Kernel programming

This section lists the package's public functionality that corresponds to special Metal functions for use in device code. For more information about these functions, please consult the Metal Shading Language specification.

This is made possible by interfacing with the Metal libraries by wrapping a subset of the ObjectiveC APIs using ObjectiveC.jl.

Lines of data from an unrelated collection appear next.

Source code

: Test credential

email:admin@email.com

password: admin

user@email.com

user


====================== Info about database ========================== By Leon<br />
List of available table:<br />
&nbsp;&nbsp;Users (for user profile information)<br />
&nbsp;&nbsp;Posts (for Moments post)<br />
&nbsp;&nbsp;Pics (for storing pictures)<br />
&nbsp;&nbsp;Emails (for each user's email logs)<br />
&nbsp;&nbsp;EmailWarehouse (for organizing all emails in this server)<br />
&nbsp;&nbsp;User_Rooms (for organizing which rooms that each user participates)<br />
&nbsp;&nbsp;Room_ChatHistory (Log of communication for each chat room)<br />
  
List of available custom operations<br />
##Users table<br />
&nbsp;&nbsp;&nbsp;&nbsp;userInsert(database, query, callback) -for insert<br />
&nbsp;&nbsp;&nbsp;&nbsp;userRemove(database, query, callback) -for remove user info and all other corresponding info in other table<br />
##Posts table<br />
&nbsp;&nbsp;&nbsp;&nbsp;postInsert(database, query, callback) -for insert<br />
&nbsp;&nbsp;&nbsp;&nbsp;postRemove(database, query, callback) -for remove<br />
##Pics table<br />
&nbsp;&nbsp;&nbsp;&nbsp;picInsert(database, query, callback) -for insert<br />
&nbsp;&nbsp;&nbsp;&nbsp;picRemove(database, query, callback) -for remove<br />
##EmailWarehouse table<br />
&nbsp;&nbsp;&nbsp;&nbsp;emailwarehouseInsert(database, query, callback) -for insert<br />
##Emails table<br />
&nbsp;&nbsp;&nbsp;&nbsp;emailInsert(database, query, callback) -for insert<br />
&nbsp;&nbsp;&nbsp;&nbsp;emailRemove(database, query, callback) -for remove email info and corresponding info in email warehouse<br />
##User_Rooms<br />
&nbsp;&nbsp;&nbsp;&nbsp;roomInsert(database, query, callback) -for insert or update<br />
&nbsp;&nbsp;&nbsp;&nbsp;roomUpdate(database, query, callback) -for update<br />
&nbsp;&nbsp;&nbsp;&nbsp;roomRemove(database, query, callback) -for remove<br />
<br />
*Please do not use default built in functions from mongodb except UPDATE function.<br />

These low-level wrappers are available in the MTL submodule exported by Metal.jl.

Indexing and dimensions

Metal.thread_position_in_grid_1dFunction
thread_position_in_grid_1d()::UInt32
thread_position_in_grid_2d()::NamedTuple{(:x, :y), Tuple{UInt32, UInt32}}
thread_position_in_grid_3d()::NamedTuple{(:x, :y, :z), Tuple{UInt32, UInt32, UInt32}}

Return the current thread's position in an N-dimensional grid of threads.

source
Metal.thread_position_in_threadgroup_1dFunction
thread_position_in_threadgroup_1d()::UInt32
thread_position_in_threadgroup_2d()::NamedTuple{(:x, :y), Tuple{UInt32, UInt32}}
thread_position_in_threadgroup_3d()::NamedTuple{(:x, :y, :z), Tuple{UInt32, UInt32, UInt32}}

Return the current thread's unique position within a threadgroup.

source
Metal.threadgroup_position_in_grid_1dFunction
threadgroup_position_in_grid_1d()::UInt32
threadgroup_position_in_grid_2d()::NamedTuple{(:x, :y), Tuple{UInt32, UInt32}}
threadgroup_position_in_grid_3d()::NamedTuple{(:x, :y, :z), Tuple{UInt32, UInt32, UInt32}}

Return the current threadgroup's unique position within the grid.

source
Metal.threadgroups_per_grid_1dFunction
threadgroups_per_grid_1d()::UInt32
threadgroups_per_grid_2d()::NamedTuple{(:x, :y), Tuple{UInt32, UInt32}}
threadgroups_per_grid_3d()::NamedTuple{(:x, :y, :z), Tuple{UInt32, UInt32, UInt32}}

Return the number of threadgroups per grid.

source
Metal.threads_per_grid_1dFunction
threads_per_grid_1d()::UInt32
threads_per_grid_2d()::NamedTuple{(:x, :y), Tuple{UInt32, UInt32}}
threads_per_grid_3d()::NamedTuple{(:x, :y, :z), Tuple{UInt32, UInt32, UInt32}}

Return the grid size.

source
Metal.threads_per_threadgroup_1dFunction
threads_per_threadgroup_1d()::UInt32
threads_per_threadgroup_2d()::NamedTuple{(:x, :y), Tuple{UInt32, UInt32}}
threads_per_threadgroup_3d()::NamedTuple{(:x, :y, :z), Tuple{UInt32, UInt32, UInt32}}

Return the thread execution width of a threadgroup.

source
Metal.grid_size_1dFunction
grid_size_1d()::UInt32
grid_size_2d()::NamedTuple{(:x, :y), Tuple{UInt32, UInt32}}
grid_size_3d()::NamedTuple{(:x, :y, :z), Tuple{UInt32, UInt32, UInt32}}

Return maximum size of the grid for threads that read per-thread stage-in data.

source
Metal.grid_origin_1dFunction
grid_origin_1d()::UInt32
grid_origin_2d()::NamedTuple{(:x, :y), Tuple{UInt32, UInt32}}
grid_origin_3d()::NamedTuple{(:x, :y, :z), Tuple{UInt32, UInt32, UInt32}}

Return the origin offset of the grid for threads that read per-thread stage-in data.

source

Device arrays

Metal.jl provides a primitive, lightweight array type to manage GPU data organized in an plain, dense fashion. This is the device-counterpart to the MtlArray, and implements (part of) the array interface as well as other functionality for use on the GPU:

Metal.MtlDeviceArrayType
MtlDeviceArray(dims, ptr)
MtlDeviceArray{T}(dims, ptr)
MtlDeviceArray{T,A}(dims, ptr)
MtlDeviceArray{T,A,N}(dims, ptr)

Construct an N-dimensional dense Metal device array with element type T wrapping a pointer, where N is determined from the length of dims and T is determined from the type of ptr.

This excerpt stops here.